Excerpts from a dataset

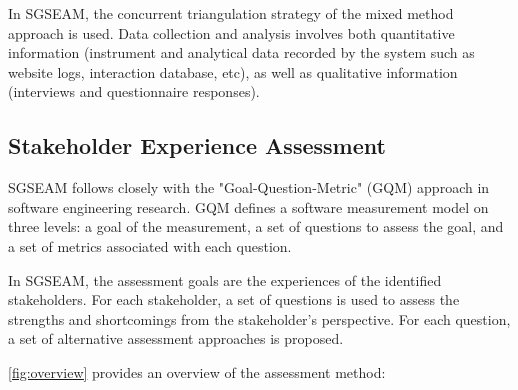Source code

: \documentclass{sigchi}
\begin{document}
In SGSEAM, the concurrent triangulation strategy \cite{creswell2003} of the mixed method approach
is used.  Data collection and analysis involves both quantitative information (instrument and
analytical data recorded by the system such as website logs, interaction database, etc), as well
as qualitative information (interviews and questionnaire responses).

\subsection{Stakeholder Experience Assessment}

SGSEAM follows closely with the "Goal-Question-Metric" (GQM) approach \cite{caldiera1994goal} in
software engineering research. GQM defines a software  measurement model on three levels: a goal
of the measurement, a set of questions to assess the goal, and a set of metrics associated with
each question.

In SGSEAM, the assessment goals are the experiences of the identified stakeholders. For each
stakeholder, a set of questions is used to assess the strengths and shortcomings from the
stakeholder's perspective. For each question, a set of alternative assessment approaches is
proposed.

\autoref{fig:overview} provides an overview of the assessment method:
\end{document}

**Work to complete**
The line containing "of the measurement, a" opens the range, and the last line of the entries closes it; copy that range exactly.

**Result**
of the measurement, a set of questions to assess the goal, and a set of metrics associated with
each question.

In SGSEAM, the assessment goals are the experiences of the identified stakeholders. For each
stakeholder, a set of questions is used to assess the strengths and shortcomings from the
stakeholder's perspective. For each question, a set of alternative assessment approaches is
proposed.

\autoref{fig:overview} provides an overview of the assessment method:
\end{document}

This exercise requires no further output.